本研究は,ジルコニアに対して表面処理を施す際に用いるプライマーに含有される10-Methacryloyloxydecly dihydrogen phosphate(以下,MDP)の適正濃度について,MDP の濃度を1〜15%の範囲で調製したプライマーを試製し,接触角の測定,レジンセメントとの引張接着試験,表面処理後の耐水試験により,検討した.
接触角の測定および引張接着試験には,CAD/CAM用ジルコニアブロックを使用し,各試作プライマーで表面処理を行った.また引張接着試験では,コンポジット系およびMethyl methacrylate(以下,MMA)系レジンセメントを用いて引張接着強さを測定し,さらに試験後の接着界面についても評価した.耐水試験では,ジルコニア微小ビーズに対して試作プライマーで表面処理を施し,耐水性の評価を行った.得られた値は,一元配置分散分析および多重比較検定(Tukey法)により比較した.

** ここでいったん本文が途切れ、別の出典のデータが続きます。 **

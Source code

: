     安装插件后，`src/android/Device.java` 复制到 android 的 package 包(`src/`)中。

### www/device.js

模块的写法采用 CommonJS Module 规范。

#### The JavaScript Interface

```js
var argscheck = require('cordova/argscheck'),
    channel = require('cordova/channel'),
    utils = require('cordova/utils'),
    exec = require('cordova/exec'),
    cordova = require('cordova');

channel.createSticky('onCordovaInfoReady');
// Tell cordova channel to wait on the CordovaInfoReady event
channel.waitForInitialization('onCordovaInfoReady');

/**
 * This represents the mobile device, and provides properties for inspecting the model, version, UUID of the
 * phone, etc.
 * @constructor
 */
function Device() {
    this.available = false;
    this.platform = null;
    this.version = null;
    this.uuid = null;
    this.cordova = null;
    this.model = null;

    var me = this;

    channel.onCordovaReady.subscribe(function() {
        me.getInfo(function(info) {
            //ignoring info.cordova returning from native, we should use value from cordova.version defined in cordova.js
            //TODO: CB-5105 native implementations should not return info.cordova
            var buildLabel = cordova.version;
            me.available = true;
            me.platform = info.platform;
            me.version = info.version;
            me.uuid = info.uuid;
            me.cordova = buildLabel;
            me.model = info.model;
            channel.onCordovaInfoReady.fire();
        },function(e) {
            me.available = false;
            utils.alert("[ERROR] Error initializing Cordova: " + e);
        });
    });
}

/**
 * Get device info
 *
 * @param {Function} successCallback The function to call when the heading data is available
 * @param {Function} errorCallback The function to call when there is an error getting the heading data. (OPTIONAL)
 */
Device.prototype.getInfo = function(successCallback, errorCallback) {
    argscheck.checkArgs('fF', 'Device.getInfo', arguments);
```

その結果,ジルコニアに対する表面処理は,2%および3%のMDP含有試作プライマーを使用した場合にレジンセメントとの良好な接着性を示し,高い耐水性が認められた.したがって,ジルコニアに対して表面処理を施す際に使用するプライマーにおけるMDPの適正濃度は,2%もしくは3%が接着性や表面処理後の耐水性に有効であることが示唆された.